## [Try it]
In the entries below, find the line with "os processar individualmente." and the line with "num estado consistente.". Reproduce those two lines and every line between them exactly, and nothing more.

## [Task inputs]
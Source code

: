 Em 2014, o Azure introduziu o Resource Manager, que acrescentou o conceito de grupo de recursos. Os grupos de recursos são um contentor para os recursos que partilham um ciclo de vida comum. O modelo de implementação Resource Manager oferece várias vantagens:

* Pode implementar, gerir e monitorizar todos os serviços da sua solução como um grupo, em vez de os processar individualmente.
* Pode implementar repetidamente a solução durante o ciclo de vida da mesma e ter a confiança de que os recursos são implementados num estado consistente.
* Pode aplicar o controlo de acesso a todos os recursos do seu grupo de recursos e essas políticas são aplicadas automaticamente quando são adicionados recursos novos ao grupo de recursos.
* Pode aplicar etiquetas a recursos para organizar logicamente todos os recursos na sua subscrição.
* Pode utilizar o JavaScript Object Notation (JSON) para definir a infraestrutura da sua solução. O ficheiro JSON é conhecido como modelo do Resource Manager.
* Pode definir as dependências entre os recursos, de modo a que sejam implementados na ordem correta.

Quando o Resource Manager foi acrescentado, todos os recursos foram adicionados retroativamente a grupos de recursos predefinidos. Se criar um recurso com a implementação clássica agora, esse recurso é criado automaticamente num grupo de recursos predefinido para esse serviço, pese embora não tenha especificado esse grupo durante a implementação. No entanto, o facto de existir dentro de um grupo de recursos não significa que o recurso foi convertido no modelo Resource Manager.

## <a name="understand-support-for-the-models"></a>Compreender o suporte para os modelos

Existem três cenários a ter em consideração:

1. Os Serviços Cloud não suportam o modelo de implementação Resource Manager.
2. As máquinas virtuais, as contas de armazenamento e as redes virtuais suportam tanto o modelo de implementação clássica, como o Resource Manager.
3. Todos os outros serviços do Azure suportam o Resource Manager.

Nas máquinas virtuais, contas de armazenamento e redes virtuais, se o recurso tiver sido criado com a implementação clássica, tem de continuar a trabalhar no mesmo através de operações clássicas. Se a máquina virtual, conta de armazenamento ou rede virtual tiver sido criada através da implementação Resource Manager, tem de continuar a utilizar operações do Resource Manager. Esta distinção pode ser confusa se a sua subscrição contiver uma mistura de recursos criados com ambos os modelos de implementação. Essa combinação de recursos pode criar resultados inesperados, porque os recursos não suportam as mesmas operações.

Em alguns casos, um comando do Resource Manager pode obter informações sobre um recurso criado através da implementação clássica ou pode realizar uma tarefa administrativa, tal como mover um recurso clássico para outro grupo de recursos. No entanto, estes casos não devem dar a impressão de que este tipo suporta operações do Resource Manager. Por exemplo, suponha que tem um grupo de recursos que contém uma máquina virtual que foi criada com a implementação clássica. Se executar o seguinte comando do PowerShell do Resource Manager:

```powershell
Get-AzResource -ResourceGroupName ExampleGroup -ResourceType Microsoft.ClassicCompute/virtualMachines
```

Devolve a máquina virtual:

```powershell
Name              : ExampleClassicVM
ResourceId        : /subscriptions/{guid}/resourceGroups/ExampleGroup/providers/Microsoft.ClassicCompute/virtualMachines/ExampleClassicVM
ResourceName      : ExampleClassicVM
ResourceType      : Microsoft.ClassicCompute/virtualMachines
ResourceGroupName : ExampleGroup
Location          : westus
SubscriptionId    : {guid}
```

## [Answer box]
* Pode implementar, gerir e monitorizar todos os serviços da sua solução como um grupo, em vez de os processar individualmente.
* Pode implementar repetidamente a solução durante o ciclo de vida da mesma e ter a confiança de que os recursos são implementados num estado consistente.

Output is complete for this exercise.